The focal point of a lens is defined as that point at which rays from infinity (parallel rays) impinging on the lens are focused. The focal length is the distance of the focal point from the center of the lens. This distance is controlled by the curvature of the lens.

All cases of images from simple lenses/mirrors can be constructed geometrically from 2 or 3 important rays. One ray is the ray initially parallel to the axis, which ends up going through the focal point. Another ray is the ray which goes through the focal point and ends up going parallel to the axis. A third ray is the ray going through the center of the lens, which is not deflected. (For curved mirrors use similar rays with slightly different results defined by the law of reflection).

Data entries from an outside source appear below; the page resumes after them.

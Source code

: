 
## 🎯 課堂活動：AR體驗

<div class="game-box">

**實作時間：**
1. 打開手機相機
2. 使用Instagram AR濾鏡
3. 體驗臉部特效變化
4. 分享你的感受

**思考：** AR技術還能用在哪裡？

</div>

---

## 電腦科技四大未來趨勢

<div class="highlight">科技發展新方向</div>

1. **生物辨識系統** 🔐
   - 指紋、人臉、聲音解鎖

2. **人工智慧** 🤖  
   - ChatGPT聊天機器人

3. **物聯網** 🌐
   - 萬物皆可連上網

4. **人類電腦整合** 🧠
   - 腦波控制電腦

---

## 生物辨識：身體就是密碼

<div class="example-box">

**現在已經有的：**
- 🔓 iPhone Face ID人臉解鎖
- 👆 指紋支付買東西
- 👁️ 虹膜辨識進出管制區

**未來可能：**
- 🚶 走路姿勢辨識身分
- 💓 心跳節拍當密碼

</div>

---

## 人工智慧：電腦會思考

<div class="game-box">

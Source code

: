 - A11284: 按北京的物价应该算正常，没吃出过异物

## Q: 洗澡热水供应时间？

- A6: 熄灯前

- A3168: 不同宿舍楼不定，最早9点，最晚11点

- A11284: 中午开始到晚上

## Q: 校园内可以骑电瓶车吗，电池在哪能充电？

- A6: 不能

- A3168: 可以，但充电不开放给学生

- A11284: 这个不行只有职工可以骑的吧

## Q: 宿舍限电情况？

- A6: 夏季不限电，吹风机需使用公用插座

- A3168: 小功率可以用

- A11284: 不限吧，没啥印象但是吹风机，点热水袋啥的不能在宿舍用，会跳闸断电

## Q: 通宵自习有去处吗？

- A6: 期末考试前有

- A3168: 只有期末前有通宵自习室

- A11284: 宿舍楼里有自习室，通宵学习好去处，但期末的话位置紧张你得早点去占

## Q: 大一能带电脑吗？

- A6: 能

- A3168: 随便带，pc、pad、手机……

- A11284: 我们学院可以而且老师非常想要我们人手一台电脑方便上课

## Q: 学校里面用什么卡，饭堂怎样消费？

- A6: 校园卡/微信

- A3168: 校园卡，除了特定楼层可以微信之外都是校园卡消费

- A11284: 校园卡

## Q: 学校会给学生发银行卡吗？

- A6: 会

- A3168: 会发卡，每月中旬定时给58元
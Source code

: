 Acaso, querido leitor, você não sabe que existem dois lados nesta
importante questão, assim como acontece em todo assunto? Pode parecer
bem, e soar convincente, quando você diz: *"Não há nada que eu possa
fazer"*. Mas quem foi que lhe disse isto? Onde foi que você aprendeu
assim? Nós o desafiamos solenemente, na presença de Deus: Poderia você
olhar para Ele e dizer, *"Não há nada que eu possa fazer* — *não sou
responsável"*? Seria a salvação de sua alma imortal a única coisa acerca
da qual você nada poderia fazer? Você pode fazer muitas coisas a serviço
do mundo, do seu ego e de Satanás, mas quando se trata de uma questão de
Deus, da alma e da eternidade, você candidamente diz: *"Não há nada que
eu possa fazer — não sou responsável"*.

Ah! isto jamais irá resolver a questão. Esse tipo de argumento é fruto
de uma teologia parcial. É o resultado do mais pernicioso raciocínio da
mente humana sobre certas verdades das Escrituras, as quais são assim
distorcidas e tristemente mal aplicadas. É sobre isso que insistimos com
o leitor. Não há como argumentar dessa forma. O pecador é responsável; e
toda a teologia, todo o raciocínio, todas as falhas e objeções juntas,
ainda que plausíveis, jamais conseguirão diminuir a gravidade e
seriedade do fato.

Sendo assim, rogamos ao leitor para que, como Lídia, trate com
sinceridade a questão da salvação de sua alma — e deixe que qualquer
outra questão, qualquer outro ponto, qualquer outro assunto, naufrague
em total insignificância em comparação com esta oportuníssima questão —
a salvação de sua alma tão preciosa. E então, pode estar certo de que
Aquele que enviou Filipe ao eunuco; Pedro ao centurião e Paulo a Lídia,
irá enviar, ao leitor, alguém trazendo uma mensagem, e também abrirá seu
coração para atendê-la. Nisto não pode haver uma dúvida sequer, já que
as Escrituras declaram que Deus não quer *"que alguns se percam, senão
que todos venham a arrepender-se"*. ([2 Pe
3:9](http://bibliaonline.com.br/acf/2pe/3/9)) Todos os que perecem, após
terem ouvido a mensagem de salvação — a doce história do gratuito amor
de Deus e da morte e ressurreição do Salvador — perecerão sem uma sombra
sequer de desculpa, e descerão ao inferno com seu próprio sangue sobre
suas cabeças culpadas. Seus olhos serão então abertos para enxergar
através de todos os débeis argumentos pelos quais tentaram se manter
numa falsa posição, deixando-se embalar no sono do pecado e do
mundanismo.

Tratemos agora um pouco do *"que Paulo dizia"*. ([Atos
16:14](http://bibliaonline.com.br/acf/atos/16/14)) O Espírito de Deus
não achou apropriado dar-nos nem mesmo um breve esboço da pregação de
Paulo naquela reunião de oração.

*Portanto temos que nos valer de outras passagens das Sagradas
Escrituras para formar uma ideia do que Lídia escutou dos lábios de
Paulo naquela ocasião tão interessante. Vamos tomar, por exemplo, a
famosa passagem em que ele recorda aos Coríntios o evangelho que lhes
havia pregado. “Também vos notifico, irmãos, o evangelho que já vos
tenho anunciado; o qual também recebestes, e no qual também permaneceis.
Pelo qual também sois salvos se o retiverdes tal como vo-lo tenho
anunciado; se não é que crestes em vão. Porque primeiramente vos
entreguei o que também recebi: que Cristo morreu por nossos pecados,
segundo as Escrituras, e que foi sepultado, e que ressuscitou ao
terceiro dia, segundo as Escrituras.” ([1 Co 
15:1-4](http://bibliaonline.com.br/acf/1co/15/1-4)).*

From simple lenses consisting of only one element, real images are generally inverted up-down and sideways, but not front-back.

Magnifying glasses are simple lenses used to produce a virtual image of an object by placing the object closer to the lens than the focal point.

All lenses suffer from a variety of aberrations. These "defects" may be corrected to some precision by employing multiple elements with different refraction and dispersion indices.


Sample questions for reflection

Ray tracing makes use of what property of light?

What is a real image? a virtual image?

What is the focal point of a lens? The focal length?

Be able to choose the correct ray from various alternatives passing through a lens.

Be able to choose the correct image location and size from various alternatives.

Is the image of a more distant object closer or further from the lens than that of a closer object?

What is meant by depth of field and how is it controlled in a camera?

What kind of image does a lens used as a magnifying glass produce?

Where does the object have to be to create the magnifying glass image?

How do fresnel lenses work?

Be able to identify various aberrations from their descriptions.

How do camera manufacturers correct for aberrations?